• _Task goal_
The expected answer is a single number, namely how many lines in the data below hold the word "variables".
BEGIN
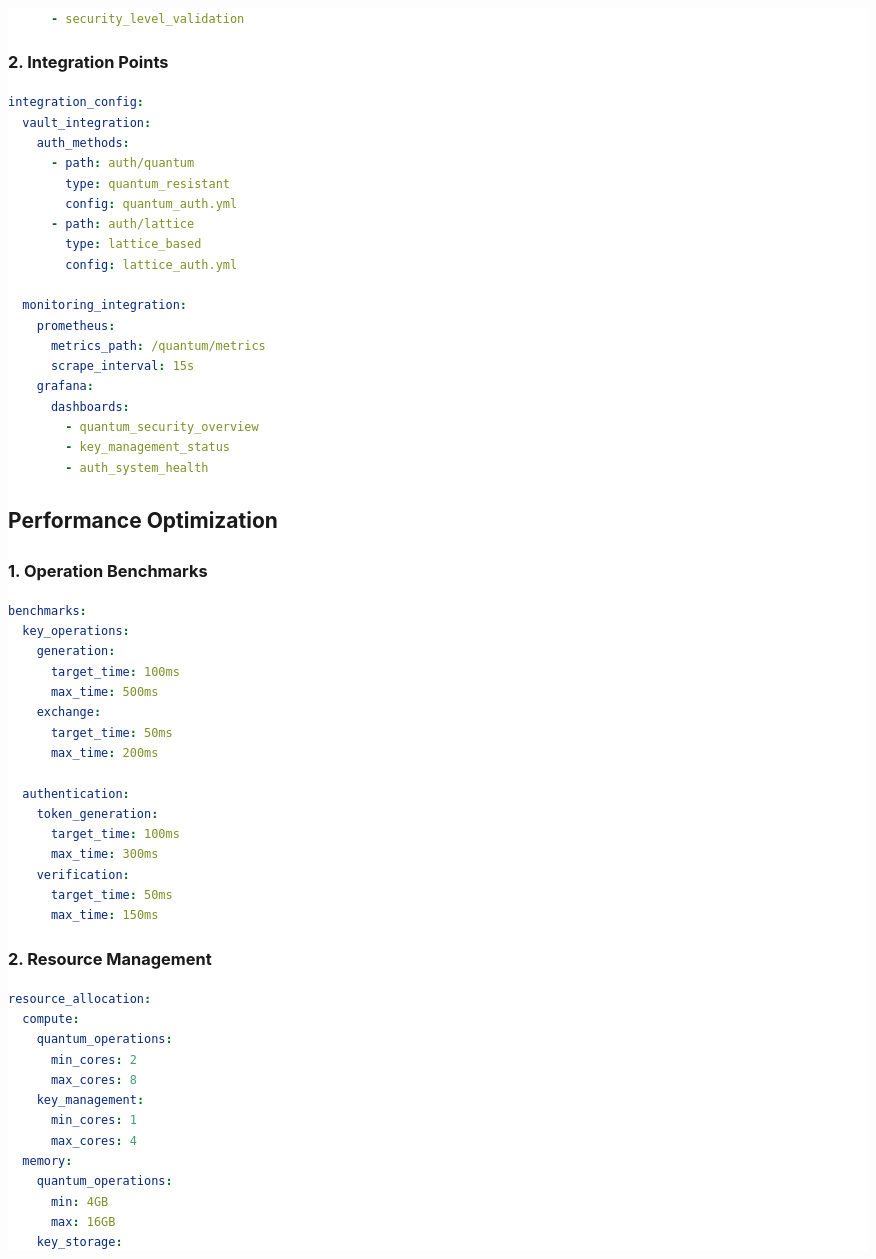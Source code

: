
```yaml
      - security_level_validation
```

### 2. Integration Points
```yaml
integration_config:
  vault_integration:
    auth_methods:
      - path: auth/quantum
        type: quantum_resistant
        config: quantum_auth.yml
      - path: auth/lattice
        type: lattice_based
        config: lattice_auth.yml
        
  monitoring_integration:
    prometheus:
      metrics_path: /quantum/metrics
      scrape_interval: 15s
    grafana:
      dashboards:
        - quantum_security_overview
        - key_management_status
        - auth_system_health
```

## Performance Optimization

### 1. Operation Benchmarks
```yaml
benchmarks:
  key_operations:
    generation:
      target_time: 100ms
      max_time: 500ms
    exchange:
      target_time: 50ms
      max_time: 200ms
    
  authentication:
    token_generation:
      target_time: 100ms
      max_time: 300ms
    verification:
      target_time: 50ms
      max_time: 150ms
```

### 2. Resource Management
```yaml
resource_allocation:
  compute:
    quantum_operations:
      min_cores: 2
      max_cores: 8
    key_management:
      min_cores: 1
      max_cores: 4
  memory:
    quantum_operations:
      min: 4GB
      max: 16GB
    key_storage:
```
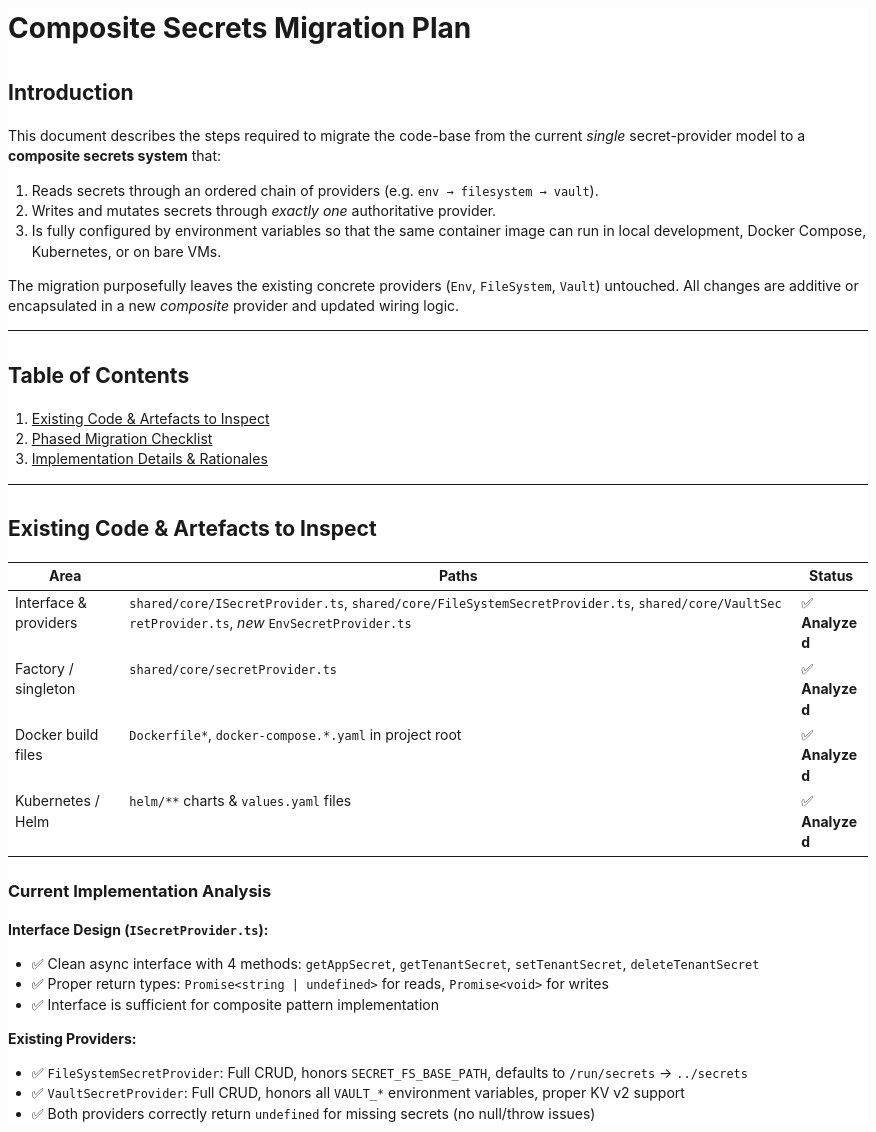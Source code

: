# Composite Secrets Migration Plan

## Introduction

This document describes the steps required to migrate the code-base from the current *single* secret-provider model to a **composite secrets system** that:

1. Reads secrets through an ordered chain of providers (e.g. `env → filesystem → vault`).
2. Writes and mutates secrets through *exactly one* authoritative provider.
3. Is fully configured by environment variables so that the same container image can run in local development, Docker Compose, Kubernetes, or on bare VMs.

The migration purposefully leaves the existing concrete providers (`Env`, `FileSystem`, `Vault`) untouched.  All changes are additive or encapsulated in a new *composite* provider and updated wiring logic.

---

## Table of Contents

1. [Existing Code & Artefacts to Inspect](#existing-code--artefacts-to-inspect)
2. [Phased Migration Checklist](#phased-migration-checklist)
3. [Implementation Details & Rationales](#implementation-details--rationales)

---

## Existing Code & Artefacts to Inspect

| Area | Paths | Status |
|------|-------|---------|
| Interface & providers | `shared/core/ISecretProvider.ts`, `shared/core/FileSystemSecretProvider.ts`, `shared/core/VaultSecretProvider.ts`, *new* `EnvSecretProvider.ts` | ✅ **Analyzed** |
| Factory / singleton | `shared/core/secretProvider.ts` | ✅ **Analyzed** |
| Docker build files | `Dockerfile*`, `docker-compose.*.yaml` in project root | ✅ **Analyzed** |
| Kubernetes / Helm | `helm/**` charts & `values.yaml` files | ✅ **Analyzed** |

### Current Implementation Analysis

**Interface Design (`ISecretProvider.ts`):**
- ✅ Clean async interface with 4 methods: `getAppSecret`, `getTenantSecret`, `setTenantSecret`, `deleteTenantSecret`
- ✅ Proper return types: `Promise<string | undefined>` for reads, `Promise<void>` for writes
- ✅ Interface is sufficient for composite pattern implementation

**Existing Providers:**
- ✅ `FileSystemSecretProvider`: Full CRUD, honors `SECRET_FS_BASE_PATH`, defaults to `/run/secrets` → `../secrets`
- ✅ `VaultSecretProvider`: Full CRUD, honors all `VAULT_*` environment variables, proper KV v2 support
- ✅ Both providers correctly return `undefined` for missing secrets (no null/throw issues)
END
• _Written response_
2